How would it be possible to turn that into a plug-in or extension for Firefox or Chromium? Must javascript always be involved or can I use plain shell scripting instead? There is a lot of material out there but what I have found so far is many years out of date.
I tried to do something similar last year, but I don't think it's possible to escape the JavaScript sandbox via Extension, and it wasn't worth the effort to pursue figuring out if/how Plugins could do it - but if you do figure it out I'd be interested to know.
For browser extensions, Javascript is the only option. Actually there's also WASM, but compiling a shell script to WASM? It's maybe possible - but very complicated, and you will still need Javascript for the actual extensions.
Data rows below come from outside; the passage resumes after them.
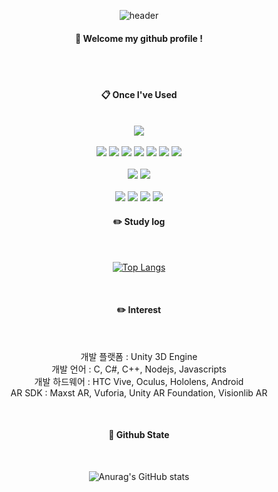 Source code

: <div align="center">
  
  ![header](https://capsule-render.vercel.app/api?type=Waving&color=000000&height=150&section=header&text=Syhoon&fontColor=fffff0&fontSize=70&animation=fadeIn&fontAlignY=55)

  ####  :wave: Welcome my github profile !

  <br/>
   <br/>
  
####  :clipboard: Once I've Used 
  
 <br/>
  
<img src="https://img.shields.io/badge/Unity-000000?style=for-the-badge&logo=Unity&logoColor=white"> 
<br><br>
<img src="https://img.shields.io/badge/C-A8B9CC?style=for-the-badge&logo=C&logoColor=white">
<img src="https://img.shields.io/badge/Csharp-512BD4?style=for-the-badge&logo=Csharp&logoColor=white">
<img src="https://img.shields.io/badge/C++-00599C?style=for-the-badge&logo=C++&logoColor=white">
<img src="https://img.shields.io/badge/Node.js-339933?style=for-the-badge&logo=Node.js&logoColor=white">
<img src="https://img.shields.io/badge/JavaScript-F7DF1E?style=for-the-badge&logo=JavaScript&logoColor=white">
<img src="https://img.shields.io/badge/HTML5-E34F26?style=for-the-badge&logo=HTML5&logoColor=white">
<img src="https://img.shields.io/badge/CSS3-1572B6?style=for-the-badge&logo=CSS3&logoColor=white">
<br><br>
<img src="https://img.shields.io/badge/github-181717?style=for-the-badge&logo=github&logoColor=white">
<img src="https://img.shields.io/badge/gitLab-FC6D26?style=for-the-badge&logo=gitLab&logoColor=white">
<br><br>
 <img src="https://img.shields.io/badge/Linux-FCC624?style=for-the-badge&logo=Linux&logoColor=white">
 <img src="https://img.shields.io/badge/MySQL-4479A1?style=for-the-badge&logo=MySQL&logoColor=white">
<img src="https://img.shields.io/badge/Oracle-F80000?style=for-the-badge&logo=Oracle&logoColor=white"> 
<img src="https://img.shields.io/badge/MariaDB-003545?style=for-the-badge&logo=MariaDB&logoColor=white"> 
 
  <br/>
  
#### :pencil2: Study log
<br>

[![Top Langs](https://github-readme-stats.vercel.app/api/top-langs/?username=nepnep123&layout=compact)](https://github.com/anuraghazra/github-readme-stats)
 
  <br/>
  
#### :pencil2: Interest
<br>

개발 플랫폼 : Unity 3D Engine<br>
개발 언어 : C, C#, C++, Nodejs, Javascripts<br>
개발 하드웨어 : HTC Vive, Oculus, Hololens, Android<br>
AR SDK : Maxst AR, Vuforia, Unity AR Foundation, Visionlib AR
 
  <br/>
  
#### :signal_strength: Github State
<br>

![Anurag's GitHub stats](https://github-readme-stats.vercel.app/api?username=nepnep123&show_icons=true)
<br><br>
</div>
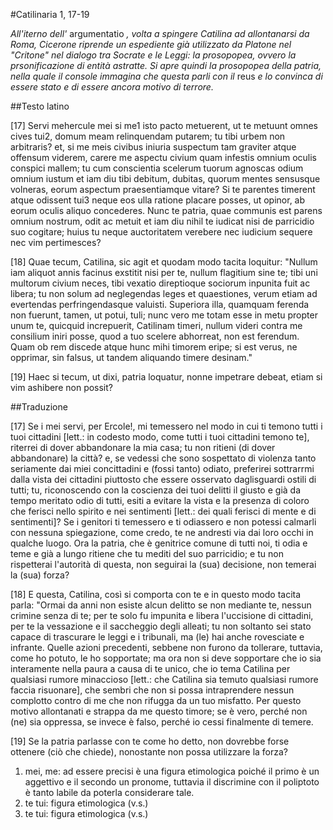 #Catilinaria 1, 17-19

*All'iterno dell'* argumentatio *, volta a spingere Catilina ad allontanarsi da Roma, Cicerone riprende un espediente già utilizzato da Platone nel "Critone" nel dialogo tra Socrate e le Leggi: la prosopopea, ovvero la prsonificazione di entità astratte. Si apre quindi la prosopopea della patria, nella quale il console immagina che questa parli con il* reus *e lo convinca di essere stato e di essere ancora motivo di terrore.*

##Testo latino

[17] Servi mehercule <span class="target vector chiasmo" id="ch-1">mei</span> si <span class="target vector chiasmo parallelismo" id="ch-1">me</span><span class="foot-number" id="fn-6">1</span> isto pacto <span class="target vector poliptoto parallelismo" id="po-1">metuerent</span>, ut <span class="target vector chiasmo parallelismo" id="ch-1">te</span> <span class="target vector poliptoto parallelismo" id="po-1">metuunt</span> omnes cives <span class="target vector chiasmo" id="ch-1">tui</span><span class="foot-number" id="fn-7">2</span>, domum meam relinquendam putarem; <span class="target vector poliptoto" id="po-2">tu</span> <span class="target vector poliptoto" id="po-2">tibi</span> urbem non arbitraris? et, si <span class="target vector poliptoto" id="po-3">me</span> <span class="target vector poliptoto" id="po-3">meis</span> civibus iniuria suspectum tam graviter atque offensum viderem, carere me aspectu civium quam infestis omnium oculis conspici mallem; tu cum conscientia scelerum tuorum agnoscas odium omnium iustum et iam diu tibi <span class="target paranomasia">debitum, dubitas,</span> quorum mentes sensusque volneras, eorum aspectum praesentiamque vitare? Si te parentes <span class="target variatio chiasmo">timerent</span> atque <span class="target vector poliptoto chiasmo" id="po-4">odissent</span> tui<span class="foot-number" id="fn-8">3</span> neque eos ulla ratione placare posses, ut opinor, ab eorum oculis aliquo concederes. Nunc te patria, quae communis est parens omnium nostrum, <span class="target vector poliptoto chiasmo" id="po-4">odit</span> ac <span class="target variatio chiasmo">metuit</span> et iam diu nihil te iudicat nisi de parricidio suo cogitare; huius tu neque <span class="target climax">auctoritatem verebere</span> nec <span class="target climax">iudicium sequere</span> nec <span class="target climax">vim pertimesces</span>?

[18] Quae tecum, Catilina, sic agit et quodam modo <span class="target ossimoro">tacita loquitur</span>: "<span class="target anafora">Nullum</span> iam aliquot annis facinus exstitit nisi <span class="target poliptoto">per te</span>, <span class="target anafora">nullum</span> flagitium <span class="target poliptoto">sine te</span>; <span class="target anafora poliptoto">tibi</span> uni <span class="target chiasmo">multorum civium neces</span>, <span class="target anafora poliptoto">tibi</span> <span class="target chiasmo">vexatio direptioque sociorum</span> inpunita fuit ac libera; tu non solum ad neglegendas leges et quaestiones, verum etiam ad evertendas perfringendasque valuisti. Superiora illa, quamquam <span class="target iperbato">ferenda</span> non fuerunt, tamen, ut potui, <span class="target iperbato">tuli</span>; nunc vero me totam esse in metu propter unum te, quicquid increpuerit, Catilinam timeri, nullum videri contra me <span class="target iperbato">consilium</span> iniri posse, quod a tuo scelere abhorreat, non <span class="target iperbato">est</span> <span class="target iperbato">ferendum</span>. Quam ob rem discede atque hunc mihi timorem eripe; si est verus, ne opprimar, sin falsus, ut tandem aliquando timere desinam."

[19] Haec si tecum, ut dixi, patria loquatur, nonne impetrare debeat, etiam si vim ashibere non possit?

##Traduzione

[17] Se i mei servi, per Ercole!, mi temessero nel modo in cui ti temono tutti i tuoi cittadini [lett.: in codesto modo, come tutti i tuoi cittadini temono te], riterrei di dover abbandonare la mia casa; tu non ritieni (di dover abbandonare) la città? e, se vedessi che sono sospettato di violenza tanto seriamente dai miei concittadini e (fossi tanto) odiato, preferirei sottrarrmi dalla vista dei cittadini piuttosto che essere osservato daglisguardi ostili di tutti; tu, riconoscendo con la coscienza dei tuoi delitti il giusto e già da tempo meritato odio di tutti, esiti a evitare la vista e la presenza di coloro che ferisci nello spirito e nei sentimenti [lett.: dei quali ferisci di mente e di sentimenti]? Se i genitori ti temessero e ti odiassero e non potessi calmarli con nessuna spiegazione, come credo, te ne andresti via dai loro occhi in qualche luogo. Ora la patria, che è genitrice comune di tutti noi, ti odia e teme e già a lungo ritiene che tu mediti del suo parricidio; e tu non rispetterai l'autorità di questa, non seguirai la (sua) decisione, non temerai la (sua) forza?

[18] E questa, Catilina, così si comporta con te e in questo modo tacita parla: "Ormai da anni non esiste alcun delitto se non mediante te, nessun crimine senza di te; per te solo fu impunita e libera l'uccisione di cittadini, per te la vessazione e il saccheggio degli alleati; tu non soltanto sei stato capace di trascurare le leggi e i tribunali, ma (le) hai anche rovesciate e infrante. Quelle azioni precedenti, sebbene non furono da tollerare, tuttavia, come ho potuto, le ho sopportate; ma ora non si deve sopportare che io sia interamente nella paura a causa di te unico, che io tema Catilina per qualsiasi rumore minaccioso [lett.: che Catilina sia temuto qualsiasi rumore faccia risuonare], che sembri che non si possa intraprendere nessun complotto contro di me che non rifugga da un tuo misfatto. Per questo motivo allontanati e strappa da me questo timore; se è vero, perché non (ne) sia oppressa, se invece è falso, perché io cessi finalmente di temere.

[19] Se la patria parlasse con te come ho detto, non dovrebbe forse ottenere (ciò che chiede), nonostante non possa utilizzare la forza?

<div class="foot-wrapper">
<ol>
    <li id="ft-6">mei, me: ad essere precisi è una figura etimologica poiché il primo è un aggettivo e il secondo un pronome, tuttavia il discrimine con il poliptoto è tanto labile da poterla considerare tale.</li>
    <li id="ft-7">te tui: figura etimologica (v.s.)</li>
    <li id="ft-8">te tui: figura etimologica (v.s.)</li>
</ol>
</div>
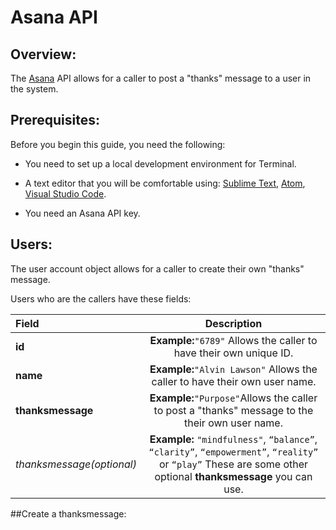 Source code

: # Asana API 

## Overview:

The [Asana] API allows for a caller to post a "thanks" message to a user in the system.

## Prerequisites:

Before you begin this guide, you need the following:

* You need to set up a local development environment for Terminal.

* A text editor that you will be comfortable using: [Sublime Text], [Atom], [Visual Studio Code]. 

* You need an Asana API key.

## Users:

The user account object allows for a caller to create their own "thanks" message.

Users who are the callers have these fields:

| Field         |                               Description                              |
|:---------------|:----------------------------------------------------------------------:|
| **id**            |  **Example:**`"6789"` Allows the caller to have their own unique ID.      |
| **name**        |  **Example:**`"Alvin Lawson"` Allows the caller to have their own user name. |
| **thanksmessage** |  **Example:**`"Purpose"`Allows the caller to post a "thanks" message to the their own user name.|
| *thanksmessage(optional)*| **Example:** `"mindfulness"`, `“balance”`, `“clarity”`, `“empowerment”`, `“reality”` or `“play”` These are some other optional **thanksmessage** you can use.|

##Create a thanksmessage:


[Asana]:https://asana.com/developers/api-reference/users
[Sublime Text]:https://www.sublimetext.com/
[Atom]:https://atom.io/
[Visual Studio Code]:https://code.visualstudio.com/

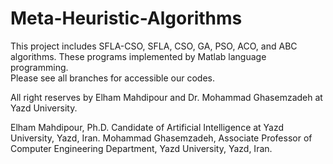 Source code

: # Meta-Heuristic-Algorithms
This project includes SFLA-CSO, SFLA, CSO, GA, PSO, ACO, and ABC algorithms.
These programs implemented by Matlab language programming.  
Please see all branches for accessible our codes.

All right reserves by Elham Mahdipour and Dr. Mohammad Ghasemzadeh at Yazd University.

Elham Mahdipour, Ph.D. Candidate of Artificial Intelligence at Yazd University, Yazd, Iran.
Mohammad Ghasemzadeh, Associate Professor of Computer Engineering Department, Yazd University, Yazd, Iran.
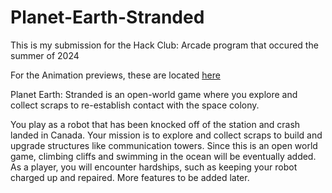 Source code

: # Planet-Earth-Stranded
This is my submission for the Hack Club: Arcade program that occured the summer of 2024

For the Animation previews, these are located [here](Samples)

Planet Earth: Stranded is an open-world game where you explore and collect scraps to re-establish contact with the space colony. 

You play as a robot that has been knocked off of the station and crash landed in Canada. Your mission is to explore and collect scraps to build and upgrade structures like communication towers. Since this is an open world game, climbing cliffs and swimming in the ocean will be eventually added. As a player, you will encounter hardships, such as keeping your robot charged up and repaired. More features to be added later.
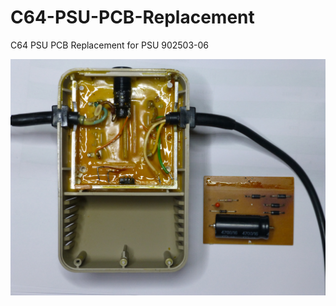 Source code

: # C64-PSU-PCB-Replacement
C64 PSU PCB Replacement for PSU 902503-06


![C64 Transformer 902503-06](images/C64%20Transformator%20902503-06.jpg "C64 Transformer 902503-06")
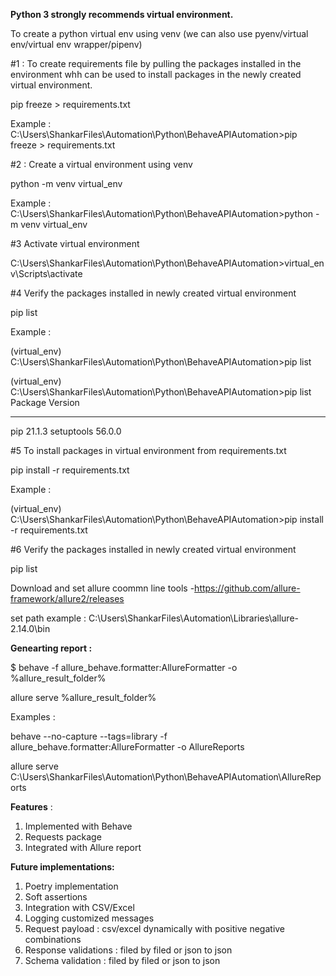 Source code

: **Python 3 strongly recommends virtual environment.**

To create a python virtual env using venv (we can also use pyenv/virtual env/virtual env wrapper/pipenv)

#1 : To create requirements file by pulling the packages installed in the environment  whh can be used to install packages in the newly created virtual environment. 

pip freeze > requirements.txt

Example :
C:\Users\ShankarFiles\Automation\Python\BehaveAPIAutomation>pip freeze > requirements.txt

#2 : Create a virtual environment using venv

python -m venv virtual_env 

Example :
C:\Users\ShankarFiles\Automation\Python\BehaveAPIAutomation>python -m venv virtual_env

#3 Activate virtual environment

C:\Users\ShankarFiles\Automation\Python\BehaveAPIAutomation>virtual_env\Scripts\activate

#4 Verify the packages installed in  newly created virtual environment  

pip list

Example :

(virtual_env) C:\Users\ShankarFiles\Automation\Python\BehaveAPIAutomation>pip list

(virtual_env) C:\Users\ShankarFiles\Automation\Python\BehaveAPIAutomation>pip list
Package    Version
---------- -------
pip        21.1.3
setuptools 56.0.0


#5 To install packages in virtual environment from requirements.txt

pip install -r requirements.txt

Example :

(virtual_env) C:\Users\ShankarFiles\Automation\Python\BehaveAPIAutomation>pip install -r requirements.txt

#6 Verify the packages installed in  newly created virtual environment  

pip list



Download and set allure coommn line tools -https://github.com/allure-framework/allure2/releases

set path example : C:\Users\ShankarFiles\Automation\Libraries\allure-2.14.0\bin

**Genearting report :**

$ behave -f allure_behave.formatter:AllureFormatter -o %allure_result_folder% 

allure serve %allure_result_folder%

Examples :

behave --no-capture --tags=library -f allure_behave.formatter:AllureFormatter -o AllureReports

allure serve C:\Users\ShankarFiles\Automation\Python\BehaveAPIAutomation\AllureReports

**Features** :

1. Implemented with Behave 
2. Requests package 
3. Integrated with Allure report

**Future implementations:**
1. Poetry implementation 
2. Soft assertions 
3. Integration with CSV/Excel
4. Logging customized messages
5. Request payload : csv/excel dynamically with positive negative combinations
6. Response validations : filed by filed or json to json
7. Schema validation :  filed by filed or json to json
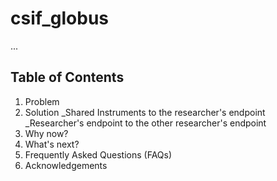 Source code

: # csif_globus
...

## Table of Contents 
1. Problem
2. Solution
   _Shared Instruments to the researcher's endpoint 
   _Researcher's endpoint to the other researcher's endpoint 
4. Why now?
5. What's next?
6. Frequently Asked Questions (FAQs)
7. Acknowledgements
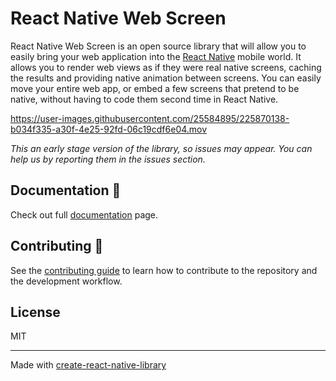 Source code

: # React Native Web Screen

React Native Web Screen is an open source library that will allow you to easily bring your web application into the [React Native](https://reactnative.dev/) mobile world. It allows you to render web views as if they were real native screens, caching the results and providing native animation between screens. You can easily move your entire web app, or embed a few screens that pretend to be native, without having to code them second time in React Native.

https://user-images.githubusercontent.com/25584895/225870138-b034f335-a30f-4e25-92fd-06c19cdf6e04.mov

_This an early stage version of the library, so issues may appear. You can help us by reporting them in the issues section._

## Documentation 📖

Check out full [documentation](packages/navigation/README.md) page.

## Contributing 💪

See the [contributing guide](CONTRIBUTING.md) to learn how to contribute to the repository and the development workflow.

## License

MIT

---

Made with [create-react-native-library](https://github.com/callstack/react-native-builder-bob)
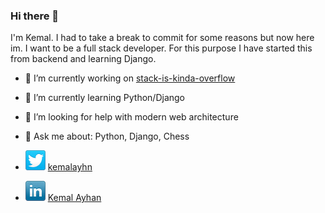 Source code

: ### Hi there 👋

I'm Kemal. I had to take a break to commit for some reasons but now here im. 
I want to be a full stack developer. For this purpose I have started this from backend and learning Django.

- 🔭 I’m currently working on [stack-is-kinda-overflow](https://github.com/kemalayhan/stack-is-kinda-overflow)
- 🌱 I’m currently learning Python/Django
- 🤔 I’m looking for help with modern web architecture 
- 💬 Ask me about: Python, Django, Chess

- ![Twitter](/twitter-32x32.png) [kemalayhn](https://twitter.com/kemalayhn)
- ![Linkedin](/linkedin-32x32.png) [Kemal Ayhan](https://www.linkedin.com/in/kemal-ayhan-5345b4172/)
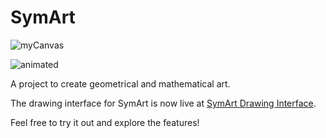 # SymArt 
![myCanvas](https://github.com/pedrou2000/SymArt/assets/46072805/c5f73aff-4606-4d90-8152-3d9f6a391479)

![animated](https://github.com/pedrou2000/SymArt/assets/46072805/c2151dbc-ef73-4afc-ab42-4ed55eef97ae)

A project to create geometrical and mathematical art. 

The drawing interface for SymArt is now live at [SymArt Drawing Interface](https://pedrou2000.github.io/SymArt/drawing_interface.html).

Feel free to try it out and explore the features!




<!-- ### To Implement

Fractal Symmetry: Implement recursive patterns that produce fractals. Users could click to place the seed of a fractal, and the system could generate the fractal pattern from there.

Wave Symmetry: Introduce wave-like or oscillatory symmetry where the drawn patterns are reflected as waves with controllable frequency and amplitude.

Glide Reflection: This symmetry involves a translation combined with a reflection across a line, creating a 'gliding' effect.

Tessellation: Allow users to create patterns that tessellate the plane. The app could offer different types of tessellations like regular, semi-regular, or even Escher-like tessellations.

Color Symmetry: Introduce symmetry in color changes, where drawing with one color in one segment automatically selects a complementary or analogous color in another.

Interactive Symmetry Breaking: Offer the option to introduce small, controlled breaks in the symmetry to create more natural and less rigid patterns.

Dynamic Symmetry: The pattern changes over time or in response to user input, such as expanding, contracting, or rotating dynamically as more lines are added.

Layered Symmetry: Allow users to create multiple layers of symmetry that can be individually toggled on and off, creating a complex overlay of symmetrical designs.

Möbius Symmetry: Inspired by the Möbius strip, this would create patterns that twist and connect in unexpected ways, challenging the conventional perception of symmetry.

3D Symmetry: Introduce a 3D view where users can draw in a 3D space, with symmetries represented on various planes or around a sphere.

Symmetry Transformation: Allow users to morph between different symmetry types, blending one into another for a fluid and dynamic effect.

Sound-Activated Symmetry: Use microphone input to alter the symmetry based on sound or music, creating visual patterns that respond to audio.

Custom Symmetry Axes: Users can define their own axes of symmetry, placing and angling them as they wish on the canvas.
-->
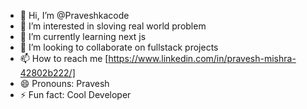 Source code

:- 👋 Hi, I’m @Praveshkacode
- 👀 I’m interested in sloving real world problem
- 🌱 I’m currently learning next js
- 💞️ I’m looking to collaborate on fullstack projects
- 📫 How to reach me [https://www.linkedin.com/in/pravesh-mishra-42802b222/]
- 😄 Pronouns: Pravesh
- ⚡ Fun fact: Cool Developer

<!---
Praveshkacode/Praveshkacode is a ✨ special ✨ repository because its `README.md` (this file) appears on your GitHub profile.
You can click the Preview link to take a look at your changes.
--->
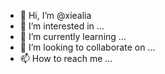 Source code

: - 👋 Hi, I’m @xiealia
- 👀 I’m interested in ...
- 🌱 I’m currently learning ...
- 💞️ I’m looking to collaborate on ...
- 📫 How to reach me ...

<!---
xiealia/xiealia is a ✨ special ✨ repository because its `README.md` (this file) appears on your GitHub profile.
You can click the Preview link to take a look at your changes.
--->
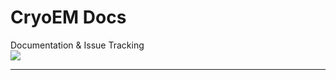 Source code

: # CryoEM Docs
Documentation &amp; Issue Tracking  
![](https://img.shields.io/badge/SPRINT-v0.1.1-9925BD.svg)
***
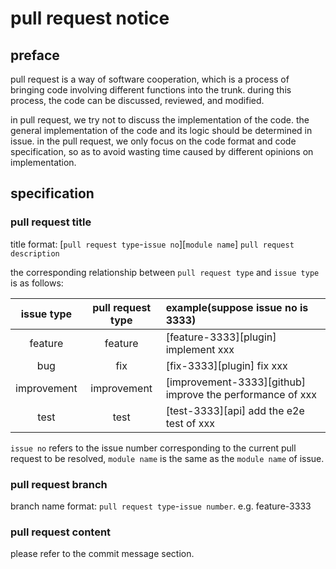 # pull request notice

## preface
pull request is a way of software cooperation, which is a process of bringing code involving different functions into the trunk. during this process, the code can be discussed, reviewed, and modified.

in pull request, we try not to discuss the implementation of the code. the general implementation of the code and its logic should be determined in issue. in the pull request, we only focus on the code format and code specification, so as to avoid wasting time caused by different opinions on implementation.

## specification

### pull request title

title format: [`pull request type`-`issue no`][`module name`] `pull request description`

the corresponding relationship between `pull request type` and `issue type` is as follows:

| issue type |   pull request type | example(suppose issue no is 3333) |
|:----:|:----:|:--|
| feature    |   feature | [feature-3333][plugin] implement xxx |
| bug        |   fix | [fix-3333][plugin] fix xxx |
| improvement| improvement | [improvement-3333][github] improve the performance of xxx |
| test       | test | [test-3333][api] add the e2e test of xxx |

`issue no` refers to the issue number corresponding to the current pull request to be resolved, `module name` is the same as the `module name` of issue.

### pull request branch

branch name format: `pull request type`-`issue number`. e.g. feature-3333

### pull request content

please refer to the commit message section.
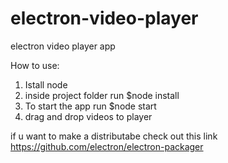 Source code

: # electron-video-player
electron video player app

How to use:
  1. Istall node
  2. inside project folder run $node install
  3. To start the app run $node start
  4. drag and drop videos to player
  
if u want to make a distributabe check out this link https://github.com/electron/electron-packager
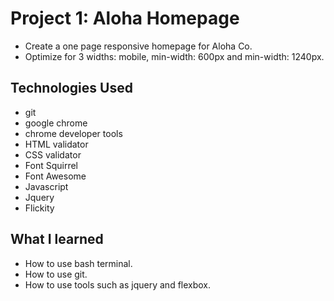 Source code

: # Project 1: Aloha Homepage

- Create a one page responsive homepage for Aloha Co.
- Optimize for 3 widths: mobile, min-width: 600px and min-width: 1240px.

## Technologies Used

- git
- google chrome
- chrome developer tools
- HTML validator
- CSS validator
- Font Squirrel
- Font Awesome
- Javascript
- Jquery
- Flickity


## What I learned

- How to use bash terminal.
- How to use git.
- How to use tools such as jquery and flexbox. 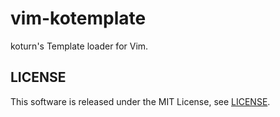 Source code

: vim-kotemplate
==============

koturn's Template loader for Vim.


## LICENSE

This software is released under the MIT License, see [LICENSE](LICENSE).
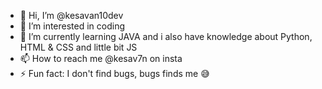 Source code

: - 👋 Hi, I’m @kesavan10dev
- 👀 I’m interested in coding 
- 🌱 I’m currently learning JAVA and i also have knowledge about Python, HTML & CSS and little bit JS
- 📫 How to reach me @kesav7n on insta
- ⚡ Fun fact: I don't find bugs, bugs finds me 😅

<!---
kesavan10dev/kesavan10dev is a ✨ special ✨ repository because its `README.md` (this file) appears on your GitHub profile.
You can click the Preview link to take a look at your changes.
--->
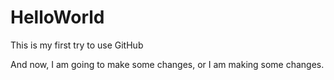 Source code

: # HelloWorld
This is my first try to use GitHub

And now, I am going to make some changes, or I am making some changes.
Also, WASM cannot access files, links or anything - it's sandboxed for a reason.
Every browser (and Javascript) has a good XML parser with xpath support. So it shouldn't be very hard to port it.
For example borderify. Then do some xpath magic - either with the DOM or an external xml source. It can be done with very few lines of code. And if you get stuck, post the code in the programming forum.
Thanks. The link about XPath in javascript will be very useful once I brush up on the language.
However, the borderify script injects javascript into the page. For various reasons outside my influence, I cannot turn on javascript for the specific site to be processed. Maybe there is another example which adjusts the HTML itself without injecting javascript?